La vita e l’arte di Afran sono incarnazione e testimonianza della possibilità di aprirsi e di condividere senza perdere se stessi. Mutare continuamente e continuamente mettersi alla prova preservando la propria diversità. Diversità sinonimo di ricchezza. E non è un caso nemmeno il fatto che oggi Afran affianchi l’attività artistica con quella educativa, in un centro di accoglienza per ragazzi difficili ai quali insegna a comunicare e a esprimersi con i linguaggi dell’arte.

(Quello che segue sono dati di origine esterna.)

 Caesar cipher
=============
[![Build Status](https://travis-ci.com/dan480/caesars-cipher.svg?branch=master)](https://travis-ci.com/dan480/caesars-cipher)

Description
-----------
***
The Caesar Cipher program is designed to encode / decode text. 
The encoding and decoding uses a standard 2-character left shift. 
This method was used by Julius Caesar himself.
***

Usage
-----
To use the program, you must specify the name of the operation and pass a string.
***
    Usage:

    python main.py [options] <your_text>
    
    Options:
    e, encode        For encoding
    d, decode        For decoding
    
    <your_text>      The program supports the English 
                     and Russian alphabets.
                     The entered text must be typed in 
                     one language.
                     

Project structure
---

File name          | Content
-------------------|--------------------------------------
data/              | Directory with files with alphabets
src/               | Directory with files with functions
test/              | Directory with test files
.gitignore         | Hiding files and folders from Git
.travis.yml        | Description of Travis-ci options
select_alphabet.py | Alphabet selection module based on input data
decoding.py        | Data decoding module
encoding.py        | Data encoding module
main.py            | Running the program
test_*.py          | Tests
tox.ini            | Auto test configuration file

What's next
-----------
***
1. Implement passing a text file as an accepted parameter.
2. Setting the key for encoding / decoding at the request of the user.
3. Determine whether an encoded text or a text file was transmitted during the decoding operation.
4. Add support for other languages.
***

Tra maggio e giugno 2013 si è gentilmente prestato ad esporre alla Torre Viscontea di Lecco insieme ai ragazzi del Liceo Artistico Medardo Rosso, accettando la sfida lanciata dai ragazzi: ovvero riflettere e lavorare insieme sul tema Volti nuovi, cose nuove, a caccia della nuova fisionomia della città e dei suoi (vecchi e nuovi) abitanti. In questa occasione, della quale Afran ha saputo cogliere la valenza simbolica ancora prima che artistica, ha scelto in maniera logica e, se vogliamo, inevitabile, di presentare le sue sculture in jeans. In stretto contatto con i giovani studenti, ancora una volta ha saputo coniugare il proprio impegno di artista con quello sociale. Afran stesso, con parole che non hanno bisogno di alcun commento, ha descritto così il proprio intervento: “Da diversi anni sto riflettendo sul concetto odierno di identità. Da noi si dice: «Per sapere dove andare bisogna capire da dove si viene». Io aggiungo: per capire dove andare, bisogna sì capire da dove si viene ma anche sapere dove ci troviamo in un determinato momento. Tortuoso e complesso risulta definire dove ci troviamo, nel contesto della società dei consumi e dei social network che abbattono le barriere spaziotemporali e partoriscono identità fluide sotto l’ala protettrice della globalizzazione. Il jeans è uno dei simbolidi questa globalità e la mia opere Blue Jeans è una tra le infinite visioni possibili che cerca di combinare la tutela del patrimonio culturale con le nuove esigenze del mondo contemporaneo; un incontro tra passato e presente; una nota malinconica a testimonianza della sofferenza nel cambiamento; il lamento dei giovani d’oggi, in balia di una battaglia tra tradizione e modernità che spesso li porta a rinnegare la propria cultura o immergersi inconsapevolmente in un’altra, in una continua ed affannosa metamorfosi”.